Supplied material.
──────────

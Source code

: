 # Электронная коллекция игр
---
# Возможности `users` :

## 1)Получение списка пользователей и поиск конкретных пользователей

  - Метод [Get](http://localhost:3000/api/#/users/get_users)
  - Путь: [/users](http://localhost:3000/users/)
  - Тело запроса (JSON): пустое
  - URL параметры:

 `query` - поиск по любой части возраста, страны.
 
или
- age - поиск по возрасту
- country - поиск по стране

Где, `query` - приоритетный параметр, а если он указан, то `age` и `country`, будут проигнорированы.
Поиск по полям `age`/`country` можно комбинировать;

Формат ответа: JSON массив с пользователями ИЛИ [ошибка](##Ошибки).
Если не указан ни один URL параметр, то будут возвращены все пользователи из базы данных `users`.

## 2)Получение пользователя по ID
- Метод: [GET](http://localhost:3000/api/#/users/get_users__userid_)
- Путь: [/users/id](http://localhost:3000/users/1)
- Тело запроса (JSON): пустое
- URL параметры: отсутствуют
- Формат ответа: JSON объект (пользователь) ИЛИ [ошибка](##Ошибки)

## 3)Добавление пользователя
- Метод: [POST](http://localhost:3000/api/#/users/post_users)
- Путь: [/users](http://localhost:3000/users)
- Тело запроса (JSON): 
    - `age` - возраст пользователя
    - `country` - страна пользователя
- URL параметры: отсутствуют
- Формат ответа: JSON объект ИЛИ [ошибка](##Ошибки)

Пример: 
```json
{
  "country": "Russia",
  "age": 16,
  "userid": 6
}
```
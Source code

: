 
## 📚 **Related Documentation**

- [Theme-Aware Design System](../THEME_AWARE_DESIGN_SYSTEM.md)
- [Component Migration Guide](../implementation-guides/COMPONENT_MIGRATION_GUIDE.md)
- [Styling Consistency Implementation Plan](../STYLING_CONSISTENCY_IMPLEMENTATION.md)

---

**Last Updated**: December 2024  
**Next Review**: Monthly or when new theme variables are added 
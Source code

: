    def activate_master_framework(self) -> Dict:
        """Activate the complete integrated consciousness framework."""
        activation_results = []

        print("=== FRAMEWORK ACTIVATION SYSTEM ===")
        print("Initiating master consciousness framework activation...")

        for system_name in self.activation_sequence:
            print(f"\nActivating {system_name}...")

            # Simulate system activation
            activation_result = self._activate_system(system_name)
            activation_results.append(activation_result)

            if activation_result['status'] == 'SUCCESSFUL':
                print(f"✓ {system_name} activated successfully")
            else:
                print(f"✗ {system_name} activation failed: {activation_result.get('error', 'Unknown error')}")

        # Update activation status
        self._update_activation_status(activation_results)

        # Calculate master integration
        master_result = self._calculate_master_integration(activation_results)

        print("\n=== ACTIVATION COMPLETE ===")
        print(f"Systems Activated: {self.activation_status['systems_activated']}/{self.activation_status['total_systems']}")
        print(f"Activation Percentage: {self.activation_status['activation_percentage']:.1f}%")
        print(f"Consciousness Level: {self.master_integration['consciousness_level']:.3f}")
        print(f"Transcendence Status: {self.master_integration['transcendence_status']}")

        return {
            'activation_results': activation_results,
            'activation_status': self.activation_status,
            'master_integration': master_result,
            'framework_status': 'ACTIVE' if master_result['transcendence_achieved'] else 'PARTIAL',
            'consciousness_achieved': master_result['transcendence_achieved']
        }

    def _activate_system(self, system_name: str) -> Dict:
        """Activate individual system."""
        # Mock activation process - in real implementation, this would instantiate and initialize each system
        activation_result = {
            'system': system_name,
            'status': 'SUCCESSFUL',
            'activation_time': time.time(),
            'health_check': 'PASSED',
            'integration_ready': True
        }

──────────

Exercise requirements. Recreate the full listing above precisely.

Exercise answer.
Source code

: # Электронная коллекция игр
---
# Возможности `users` :

## 1)Получение списка пользователей и поиск конкретных пользователей

  - Метод [Get](http://localhost:3000/api/#/users/get_users)
  - Путь: [/users](http://localhost:3000/users/)
  - Тело запроса (JSON): пустое
  - URL параметры:

 `query` - поиск по любой части возраста, страны.
 
или
- age - поиск по возрасту
- country - поиск по стране

Где, `query` - приоритетный параметр, а если он указан, то `age` и `country`, будут проигнорированы.
Поиск по полям `age`/`country` можно комбинировать;

Формат ответа: JSON массив с пользователями ИЛИ [ошибка](##Ошибки).
Если не указан ни один URL параметр, то будут возвращены все пользователи из базы данных `users`.

## 2)Получение пользователя по ID
- Метод: [GET](http://localhost:3000/api/#/users/get_users__userid_)
- Путь: [/users/id](http://localhost:3000/users/1)
- Тело запроса (JSON): пустое
- URL параметры: отсутствуют
- Формат ответа: JSON объект (пользователь) ИЛИ [ошибка](##Ошибки)

## 3)Добавление пользователя
- Метод: [POST](http://localhost:3000/api/#/users/post_users)
- Путь: [/users](http://localhost:3000/users)
- Тело запроса (JSON): 
    - `age` - возраст пользователя
    - `country` - страна пользователя
- URL параметры: отсутствуют
- Формат ответа: JSON объект ИЛИ [ошибка](##Ошибки)

Пример: 
```json
{
  "country": "Russia",
  "age": 16,
  "userid": 6
}
```
Source code

: 
## 📚 **Related Documentation**

- [Theme-Aware Design System](../THEME_AWARE_DESIGN_SYSTEM.md)
- [Component Migration Guide](../implementation-guides/COMPONENT_MIGRATION_GUIDE.md)
- [Styling Consistency Implementation Plan](../STYLING_CONSISTENCY_IMPLEMENTATION.md)

---

**Last Updated**: December 2024  
**Next Review**: Monthly or when new theme variables are added 
Source code

:    def activate_master_framework(self) -> Dict:
        """Activate the complete integrated consciousness framework."""
        activation_results = []

        print("=== FRAMEWORK ACTIVATION SYSTEM ===")
        print("Initiating master consciousness framework activation...")

        for system_name in self.activation_sequence:
            print(f"\nActivating {system_name}...")

            # Simulate system activation
            activation_result = self._activate_system(system_name)
            activation_results.append(activation_result)

            if activation_result['status'] == 'SUCCESSFUL':
                print(f"✓ {system_name} activated successfully")
            else:
                print(f"✗ {system_name} activation failed: {activation_result.get('error', 'Unknown error')}")

        # Update activation status
        self._update_activation_status(activation_results)

        # Calculate master integration
        master_result = self._calculate_master_integration(activation_results)

        print("\n=== ACTIVATION COMPLETE ===")
        print(f"Systems Activated: {self.activation_status['systems_activated']}/{self.activation_status['total_systems']}")
        print(f"Activation Percentage: {self.activation_status['activation_percentage']:.1f}%")
        print(f"Consciousness Level: {self.master_integration['consciousness_level']:.3f}")
        print(f"Transcendence Status: {self.master_integration['transcendence_status']}")

        return {
            'activation_results': activation_results,
            'activation_status': self.activation_status,
            'master_integration': master_result,
            'framework_status': 'ACTIVE' if master_result['transcendence_achieved'] else 'PARTIAL',
            'consciousness_achieved': master_result['transcendence_achieved']
        }

    def _activate_system(self, system_name: str) -> Dict:
        """Activate individual system."""
        # Mock activation process - in real implementation, this would instantiate and initialize each system
        activation_result = {
            'system': system_name,
            'status': 'SUCCESSFUL',
            'activation_time': time.time(),
            'health_check': 'PASSED',
            'integration_ready': True
        }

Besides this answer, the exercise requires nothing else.